At first I thought that it might be a mistake. Soon I realized, that this difference seems to be consistent across other applications. I checked CRC32 in 7-Zip File Manager, the crc32 utility on Linux -> Little Endian. Then MD5 via md5sum on Linux and Get-FileHash of Powershell/Windows -> Big Endian. Confusion set in - I ran the 64 and 128 bit variants of xxHash3 via xxhsum on Linux and Windows separately -> Big Endian. SHA256 via Get-FileHash of Powershell on Windows and sha256sum on Linux -> Big Endian.

My programmer gut feeling tells me, that the reason for this difference is, that some of those hash values can be stored in integer primitives, while the others have to use arrays for storage. The ones which can be stored in integer primitives are shown as Little Endian (could only check on my Little Endian machine). Everything which has to use arrays is shown as Big Endian.

To be honest, I am actually questioning myself: why don't we treat hash values as arrays regardless of size in the first place? Why not just type the CRC32 as [u8; 4]? Printing the hex representation of that would give you Big Endian, regardless on which architecture you are on. This would be consistent and with MD5 being [u8; 20] and SHA256 being [u8; 32] for example and result in the same treatment for writing out values for humans to read.

My best guess is, that this is most likely some technical debt of ye olden days. Someone decided to use primitives for their hash functions return value and everyone afterwards wanted to match that implementation, until the issue of non-primitive-sized hashes arose. Now we have this mess and nobody wants to be "the one who breaks convention and not return the same string as everyone else".

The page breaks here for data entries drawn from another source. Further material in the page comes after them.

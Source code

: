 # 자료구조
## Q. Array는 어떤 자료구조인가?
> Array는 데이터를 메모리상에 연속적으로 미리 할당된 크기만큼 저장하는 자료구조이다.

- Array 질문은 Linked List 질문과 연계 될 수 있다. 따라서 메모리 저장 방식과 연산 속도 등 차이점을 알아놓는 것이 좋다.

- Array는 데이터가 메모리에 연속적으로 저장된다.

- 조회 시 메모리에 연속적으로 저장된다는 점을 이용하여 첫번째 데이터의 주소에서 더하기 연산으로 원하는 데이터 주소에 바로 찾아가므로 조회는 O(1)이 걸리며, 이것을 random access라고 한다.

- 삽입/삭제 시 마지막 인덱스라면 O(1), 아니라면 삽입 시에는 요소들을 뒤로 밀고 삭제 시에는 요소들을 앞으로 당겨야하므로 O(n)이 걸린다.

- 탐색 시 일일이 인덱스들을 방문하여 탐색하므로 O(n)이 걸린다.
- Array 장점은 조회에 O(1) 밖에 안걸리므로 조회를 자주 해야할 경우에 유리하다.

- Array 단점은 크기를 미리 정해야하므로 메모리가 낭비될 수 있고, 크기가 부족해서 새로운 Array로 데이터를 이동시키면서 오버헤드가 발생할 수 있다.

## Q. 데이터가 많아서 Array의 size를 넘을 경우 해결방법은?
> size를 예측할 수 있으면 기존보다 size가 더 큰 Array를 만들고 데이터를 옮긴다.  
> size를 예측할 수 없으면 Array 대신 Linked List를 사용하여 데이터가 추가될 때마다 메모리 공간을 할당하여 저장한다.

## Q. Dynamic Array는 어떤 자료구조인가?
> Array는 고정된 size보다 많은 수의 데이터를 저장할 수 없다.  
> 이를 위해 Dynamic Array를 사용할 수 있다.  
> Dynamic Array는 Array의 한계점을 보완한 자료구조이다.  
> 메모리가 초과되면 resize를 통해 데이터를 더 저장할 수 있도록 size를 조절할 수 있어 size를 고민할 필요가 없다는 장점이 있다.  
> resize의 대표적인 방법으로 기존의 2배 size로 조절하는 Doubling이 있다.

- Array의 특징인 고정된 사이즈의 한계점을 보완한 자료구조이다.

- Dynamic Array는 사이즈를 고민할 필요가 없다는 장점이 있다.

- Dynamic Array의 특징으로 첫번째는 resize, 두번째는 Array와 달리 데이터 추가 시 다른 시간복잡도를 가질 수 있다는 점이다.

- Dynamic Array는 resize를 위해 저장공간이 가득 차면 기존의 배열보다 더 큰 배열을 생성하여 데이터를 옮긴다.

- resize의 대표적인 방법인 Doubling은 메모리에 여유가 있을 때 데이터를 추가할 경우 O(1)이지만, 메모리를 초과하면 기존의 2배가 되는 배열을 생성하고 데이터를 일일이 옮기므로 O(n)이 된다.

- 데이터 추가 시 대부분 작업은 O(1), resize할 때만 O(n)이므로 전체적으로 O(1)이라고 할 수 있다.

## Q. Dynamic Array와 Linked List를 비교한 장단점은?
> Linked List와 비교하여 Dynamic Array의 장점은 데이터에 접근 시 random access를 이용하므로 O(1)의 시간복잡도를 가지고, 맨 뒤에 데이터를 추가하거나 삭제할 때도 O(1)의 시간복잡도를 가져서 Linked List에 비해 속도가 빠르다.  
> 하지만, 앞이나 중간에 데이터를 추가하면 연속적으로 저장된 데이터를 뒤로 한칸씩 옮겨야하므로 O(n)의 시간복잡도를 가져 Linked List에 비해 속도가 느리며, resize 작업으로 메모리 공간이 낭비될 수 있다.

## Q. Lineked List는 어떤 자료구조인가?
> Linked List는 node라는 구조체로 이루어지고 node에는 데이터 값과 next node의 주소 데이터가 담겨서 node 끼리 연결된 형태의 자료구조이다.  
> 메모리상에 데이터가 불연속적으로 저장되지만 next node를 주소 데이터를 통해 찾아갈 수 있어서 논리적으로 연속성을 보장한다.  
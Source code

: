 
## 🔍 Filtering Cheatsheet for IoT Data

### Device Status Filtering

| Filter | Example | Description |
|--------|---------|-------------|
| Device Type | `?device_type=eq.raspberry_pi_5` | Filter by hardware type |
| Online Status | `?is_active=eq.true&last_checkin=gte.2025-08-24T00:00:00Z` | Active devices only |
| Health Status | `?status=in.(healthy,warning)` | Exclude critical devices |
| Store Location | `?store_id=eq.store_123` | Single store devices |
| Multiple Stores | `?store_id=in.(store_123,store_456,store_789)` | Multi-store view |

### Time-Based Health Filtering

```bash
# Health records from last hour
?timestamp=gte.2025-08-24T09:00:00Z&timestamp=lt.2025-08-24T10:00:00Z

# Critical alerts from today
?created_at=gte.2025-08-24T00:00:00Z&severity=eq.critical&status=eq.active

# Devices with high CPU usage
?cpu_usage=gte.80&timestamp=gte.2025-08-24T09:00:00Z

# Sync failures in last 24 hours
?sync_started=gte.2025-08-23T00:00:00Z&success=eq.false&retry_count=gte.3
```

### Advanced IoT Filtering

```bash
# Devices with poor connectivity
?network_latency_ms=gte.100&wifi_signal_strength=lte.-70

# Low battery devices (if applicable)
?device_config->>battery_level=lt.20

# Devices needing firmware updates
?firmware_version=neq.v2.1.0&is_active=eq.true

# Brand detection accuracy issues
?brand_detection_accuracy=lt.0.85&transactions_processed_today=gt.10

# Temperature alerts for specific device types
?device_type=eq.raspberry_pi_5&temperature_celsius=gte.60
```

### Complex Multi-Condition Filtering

If you, dear reader, have a Big Endian machine, please do me a favor and check CRC32 or XXH3_64/XXH3_128 hashes. Tell me what your outcome was and if it differs to a Little Endian machine. In case the returned checksum is printed differently for the same input on a Big Endian machine,... better not even think of it.

This is not some low effort rant... I actually did quite a bit of research, but I didn't find anything about a common convention about how hash values should be printed. Google searches were inconclusive. Maybe I was searching for the wrong terms? xxhsum: actually talks about endianness in it's man page and uses Big Endian as default, while providing a Little Endian switch... whoever implemented/documented this, I love you <3 md5sum: neither "endian" nor "order" are mentioned in the man page sha256sum: same as above Get-FileHash of Powershell: same as above

If you are up for the challange, I would be happy to raise some discussion, get different viewpoints and maybe even gain more insight about how we got to the current predicament.

My opinion is that Big Endian is probably the most readable form for humans when serializing, since it is the value you see when looking with a memory viewer (this might differ on Big Endian machines, I guess). Serialized hash values are for humans, not for the machines. It would be a consistent form of writing hash values, regardless of the exact length. And it probably would be best to always document what the default behavior of an application is and provide switches to change it, just as xxhsum does.

You will remember this article everytime you will look at hashes from now on, have a nice day ;)




Pythons hash method returns int. I guess changing it to return bytes will be something for Python 4.